The greenhouse effect was first proposed in the 19th century by prominent physicists, on the basis of considerable scientific evidence. In this process, thermal radiation from a planetary surface is absorbed by atmospheric greenhouse gases and is re-radiated in all directions. Because part of this re-radiation is back toward the surface and lower atmosphere of the planet, it results in an elevation of the average surface temperature above what it would be in the absence of the gases. Although the effect is disputed by some partisan, nonprofessional persons, it is a scientifically proven fact. Figures 2(a), (b) and (c) compare the theoretical prognoses with the actual data for the greenhouse effect.

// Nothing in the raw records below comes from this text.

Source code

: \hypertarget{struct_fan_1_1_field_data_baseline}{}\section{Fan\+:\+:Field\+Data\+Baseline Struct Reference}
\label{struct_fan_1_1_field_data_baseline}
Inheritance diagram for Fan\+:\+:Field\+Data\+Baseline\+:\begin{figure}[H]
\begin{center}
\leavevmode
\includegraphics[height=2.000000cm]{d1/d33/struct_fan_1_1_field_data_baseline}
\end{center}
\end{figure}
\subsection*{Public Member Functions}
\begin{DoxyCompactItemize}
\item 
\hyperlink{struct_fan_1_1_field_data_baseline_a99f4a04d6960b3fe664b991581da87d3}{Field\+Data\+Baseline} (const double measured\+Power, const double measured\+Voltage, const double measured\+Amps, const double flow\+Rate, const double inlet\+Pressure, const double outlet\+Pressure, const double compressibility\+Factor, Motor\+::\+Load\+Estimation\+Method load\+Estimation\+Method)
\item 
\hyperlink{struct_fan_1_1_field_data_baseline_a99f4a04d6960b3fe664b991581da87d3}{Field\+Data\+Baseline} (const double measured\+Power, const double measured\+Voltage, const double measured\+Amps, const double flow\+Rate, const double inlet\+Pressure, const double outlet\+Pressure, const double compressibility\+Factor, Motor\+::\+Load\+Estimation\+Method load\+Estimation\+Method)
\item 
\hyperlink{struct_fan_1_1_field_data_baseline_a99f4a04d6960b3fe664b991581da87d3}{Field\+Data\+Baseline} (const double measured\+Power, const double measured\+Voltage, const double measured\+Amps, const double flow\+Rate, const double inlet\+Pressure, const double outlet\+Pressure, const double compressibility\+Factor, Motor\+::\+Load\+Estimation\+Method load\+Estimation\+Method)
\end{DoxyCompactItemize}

Three gases—carbon dioxide (CO2), water vapor (H2O) and methane (CH4)—result in the increased heating of the lower troposphere compared to the upper levels of the Earth’s atmosphere. The atmospheric CO2 concentration has increased significantly since the pre-industrial era—from 280 ppm to 390 ppm. The cause is the burning of fossil fuels (coal, oil and natural gas). From the rate of use of these fuels, which is well known, we can calculate the total amount of CO2 emitted to the atmosphere, which is about one-half of the present concentration, the remainder being absorbed by ocean water, primarily in the polar regions. By using the existent delay between the carbon fuel burning and actual gas content in the atmosphere (26.3 ± 1.2 years), we can predict future CO2 emissions, depending on the future burning of fossil fuels (Figure 2(a)).

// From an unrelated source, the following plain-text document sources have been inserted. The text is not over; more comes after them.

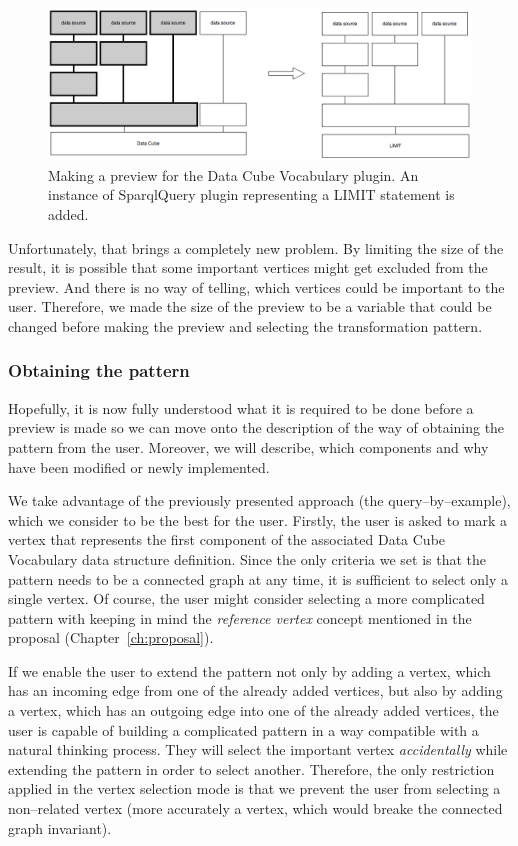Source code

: \begin{figure}
	\centering
	\includegraphics[width=140mm]{img/dcv-extraction-limit.png}
	\caption{Making a preview for the Data Cube Vocabulary plugin. An instance of
	SparqlQuery plugin representing a LIMIT statement is added.}
	\label{fig:dcv-extraction-limit}
\end{figure}

Unfortunately, that brings a completely new problem. By limiting the size of 
the result, it is possible that some important vertices might get excluded from the preview.
And there is no way of 
telling, which vertices could be important to the user. Therefore, we made the 
size of the preview to be a variable that could be changed before making the preview and 
selecting the transformation pattern.



\subsubsection{Obtaining the pattern}
Hopefully, it is now fully understood what it is required to be done before a preview 
is made so we can move onto the description of the way of obtaining the pattern 
from the user. Moreover, we will describe, which components and why have been 
modified or newly implemented.

We take advantage of the previously presented approach (the query--by--example), which we 
consider to be the best for the user. Firstly, the user is asked to mark a vertex that represents
the first component of the associated Data Cube Vocabulary data structure 
definition. Since the only criteria we set is that the pattern needs to be a 
connected graph at any time, it is sufficient to select only a single vertex.
Of course, the user might consider selecting a more complicated pattern with keeping in mind the 
\emph{reference vertex} concept mentioned in the proposal (Chapter~\ref{ch:proposal}).

If we enable the user to extend the pattern not only by adding a vertex, 
which has an incoming edge from one of the already added vertices, but also by adding 
a vertex, which has an outgoing edge into one of the already added vertices, 
the user is capable of building a complicated pattern in a way compatible with a natural thinking process.
They will select the
important vertex \emph{accidentally} while extending the 
pattern in order to select another. Therefore, the only restriction 
applied in the vertex selection mode is that we prevent the user from selecting 
a non--related vertex (more accurately a vertex, which would breake the connected 
graph invariant).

A balanced curve exists between CO2 concentrations and global average surface temperatures under stable conditions. The following line approximation of this curve (Figure 2(b)) was obtained from data on Antarctic ice drilling (Byalko, 2012).

The potential annual increase in CO2 concentration is the total result of coal, oil and natural gas combustion. The inertial scenario supposes the same result of fossil fuel combustion. The radical scenario is based on rapid coal prohibition and then oil consumption for the production of chemical substances such as plastics.

Figure 2(a). Comparison of the theoretical prognoses with the actual data for the greenhouse effect: Potential annual increase in CO2 concentration as the total rate of previous coal, oil and natural gas combustion. The inertial scenario supposes the same result of fossil fuel combustion. The radical scenario is based on rapid coal prohibition and then oil consumption for production of chemical substances such as plastics.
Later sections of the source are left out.